Jacques Abeille vient renouveler le genre en diminuant l'attente, qui n'arrive que dans la seconde moitié du livre, et en faisant de son héros un étranger, ce qui lui permet d'exposer plus en profondeur son univers au narrateur, donc au lecteur. C'est bien la société qui s'est cristallisée autour des jardins statuaires et non l'arrivée des barbares à laquelle il s'intéresse : quoi de plus explicite, symboliquement parlant, qu'une civilisation dont les vestiges poussent tout seuls ? Personne n'est préparé à la guerre, et on finit même par penser qu'elle n'aura jamais lieu : mais la fin du livre, se terminant brutalement sur l'arrivée des barbares, est sans doute la scène qui m'aura le plus marqué de tout ce mouvement.

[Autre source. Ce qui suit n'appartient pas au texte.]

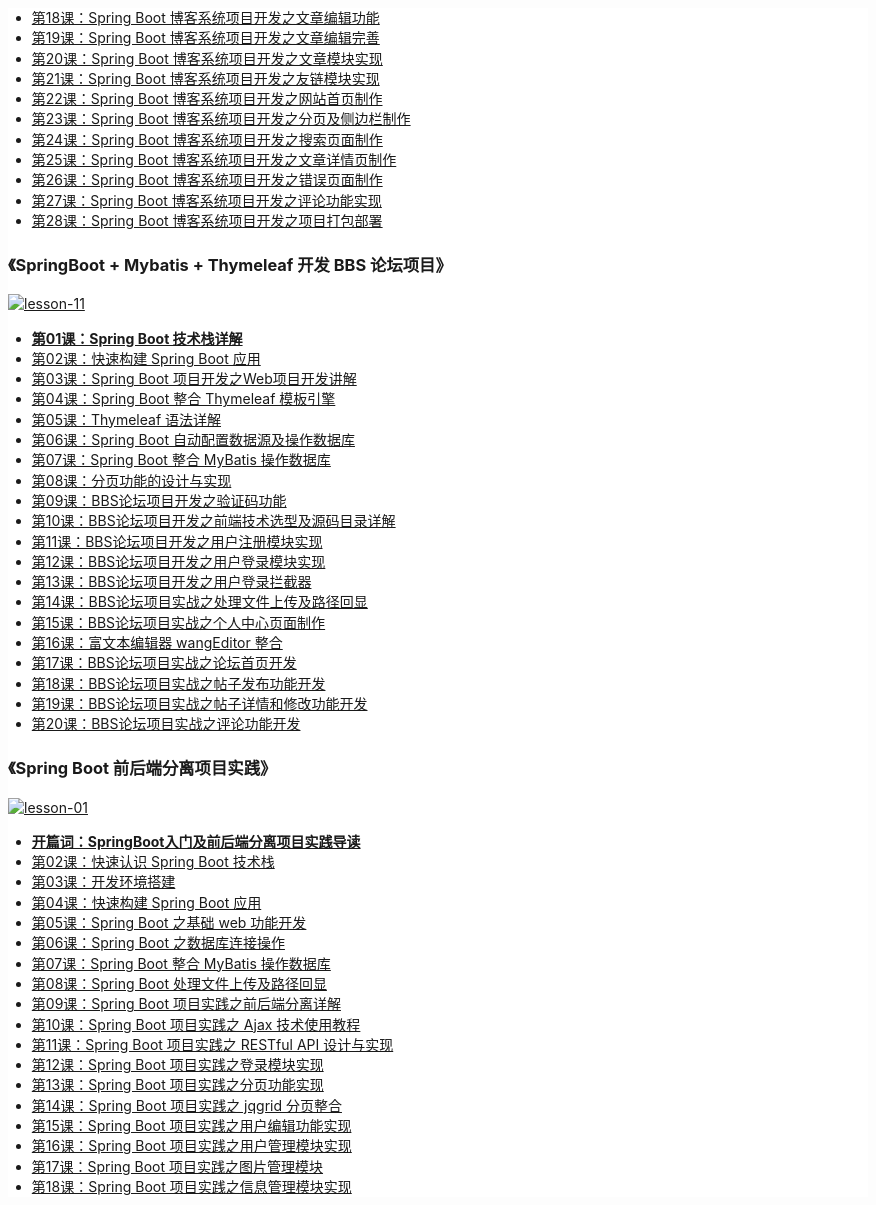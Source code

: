 - [第18课：Spring Boot 博客系统项目开发之文章编辑功能](https://www.lanqiao.cn/courses/1367)
- [第19课：Spring Boot 博客系统项目开发之文章编辑完善](https://www.lanqiao.cn/courses/1367)
- [第20课：Spring Boot 博客系统项目开发之文章模块实现](https://www.lanqiao.cn/courses/1367)
- [第21课：Spring Boot 博客系统项目开发之友链模块实现](https://www.lanqiao.cn/courses/1367)
- [第22课：Spring Boot 博客系统项目开发之网站首页制作](https://www.lanqiao.cn/courses/1367)
- [第23课：Spring Boot 博客系统项目开发之分页及侧边栏制作](https://www.lanqiao.cn/courses/1367)
- [第24课：Spring Boot 博客系统项目开发之搜索页面制作](https://www.lanqiao.cn/courses/1367)
- [第25课：Spring Boot 博客系统项目开发之文章详情页制作](https://www.lanqiao.cn/courses/1367)
- [第26课：Spring Boot 博客系统项目开发之错误页面制作](https://www.lanqiao.cn/courses/1367)
- [第27课：Spring Boot 博客系统项目开发之评论功能实现](https://www.lanqiao.cn/courses/1367)
- [第28课：Spring Boot 博客系统项目开发之项目打包部署](https://www.lanqiao.cn/courses/1367)

### 《SpringBoot + Mybatis + Thymeleaf 开发 BBS 论坛项目》

[![lesson-11](https://newbee-mall.oss-cn-beijing.aliyuncs.com/poster/store/lesson-11.png)](https://www.shiyanlou.com/courses/4830)

- [**第01课：Spring Boot 技术栈详解**](https://www.shiyanlou.com/courses/4830)
- [第02课：快速构建 Spring Boot 应用](https://www.shiyanlou.com/courses/4830)
- [第03课：Spring Boot 项目开发之Web项目开发讲解](https://www.shiyanlou.com/courses/4830)
- [第04课：Spring Boot 整合 Thymeleaf 模板引擎](https://www.shiyanlou.com/courses/4830)
- [第05课：Thymeleaf 语法详解](https://www.shiyanlou.com/courses/4830)
- [第06课：Spring Boot 自动配置数据源及操作数据库](https://www.shiyanlou.com/courses/4830)
- [第07课：Spring Boot 整合 MyBatis 操作数据库](https://www.shiyanlou.com/courses/4830)
- [第08课：分页功能的设计与实现](https://www.shiyanlou.com/courses/4830)
- [第09课：BBS论坛项目开发之验证码功能](https://www.shiyanlou.com/courses/4830)
- [第10课：BBS论坛项目开发之前端技术选型及源码目录详解](https://www.shiyanlou.com/courses/4830)
- [第11课：BBS论坛项目开发之用户注册模块实现](https://www.shiyanlou.com/courses/4830)
- [第12课：BBS论坛项目开发之用户登录模块实现](https://www.shiyanlou.com/courses/4830)
- [第13课：BBS论坛项目开发之用户登录拦截器](https://www.shiyanlou.com/courses/4830)
- [第14课：BBS论坛项目实战之处理文件上传及路径回显](https://www.shiyanlou.com/courses/4830)
- [第15课：BBS论坛项目实战之个人中心页面制作](https://www.shiyanlou.com/courses/4830)
- [第16课：富文本编辑器 wangEditor 整合](https://www.shiyanlou.com/courses/4830)
- [第17课：BBS论坛项目实战之论坛首页开发](https://www.shiyanlou.com/courses/4830)
- [第18课：BBS论坛项目实战之帖子发布功能开发](https://www.shiyanlou.com/courses/4830)
- [第19课：BBS论坛项目实战之帖子详情和修改功能开发](https://www.shiyanlou.com/courses/4830)
- [第20课：BBS论坛项目实战之评论功能开发](https://www.shiyanlou.com/courses/4830)

### 《Spring Boot 前后端分离项目实践》

[![lesson-01](https://newbee-mall.oss-cn-beijing.aliyuncs.com/poster/store/lesson-springboot3-01.png)](https://www.lanqiao.cn/courses/1244)

- [**开篇词：SpringBoot入门及前后端分离项目实践导读**](https://www.lanqiao.cn/courses/1244)
- [第02课：快速认识 Spring Boot 技术栈](https://www.lanqiao.cn/courses/1244)
- [第03课：开发环境搭建](https://www.lanqiao.cn/courses/1244)
- [第04课：快速构建 Spring Boot 应用](https://www.lanqiao.cn/courses/1244)
- [第05课：Spring Boot 之基础 web 功能开发](https://www.lanqiao.cn/courses)
- [第06课：Spring Boot 之数据库连接操作](https://www.lanqiao.cn/courses/1244)
- [第07课：Spring Boot 整合 MyBatis 操作数据库](https://www.lanqiao.cn/courses/1244)
- [第08课：Spring Boot 处理文件上传及路径回显](https://www.lanqiao.cn/courses/1244)
- [第09课：Spring Boot 项目实践之前后端分离详解](https://www.lanqiao.cn/courses/1244)
- [第10课：Spring Boot 项目实践之 Ajax 技术使用教程](https://www.lanqiao.cn/courses/1244)
- [第11课：Spring Boot 项目实践之  RESTful API 设计与实现](https://www.lanqiao.cn/courses/1244)
- [第12课：Spring Boot 项目实践之登录模块实现](https://www.lanqiao.cn/courses/1244)
- [第13课：Spring Boot 项目实践之分页功能实现](https://www.lanqiao.cn/courses/1244)
- [第14课：Spring Boot 项目实践之 jqgrid 分页整合](https://www.lanqiao.cn/courses/1244)
- [第15课：Spring Boot 项目实践之用户编辑功能实现](https://www.lanqiao.cn/courses/1244)
- [第16课：Spring Boot 项目实践之用户管理模块实现](https://www.lanqiao.cn/courses/1244)
- [第17课：Spring Boot 项目实践之图片管理模块](https://www.lanqiao.cn/courses/1244)
- [第18课：Spring Boot 项目实践之信息管理模块实现](https://www.lanqiao.cn/courses/1244)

Par son worldbuilding soigné, ses nombreux degrés de lecture, son appartenance à différents courants littéraires et sa prose poétique sans jamais en faire trop,
Les Jardins Statuaires prouvent que la fantasy peut se montrer aussi profonde et subtile que la littérature blanche. Je lirai avec joie la suite du Cycle des Contrées dès que j'aurai mis la main sur le tome suivant. Après, je dis ça, c'est pour votre culture…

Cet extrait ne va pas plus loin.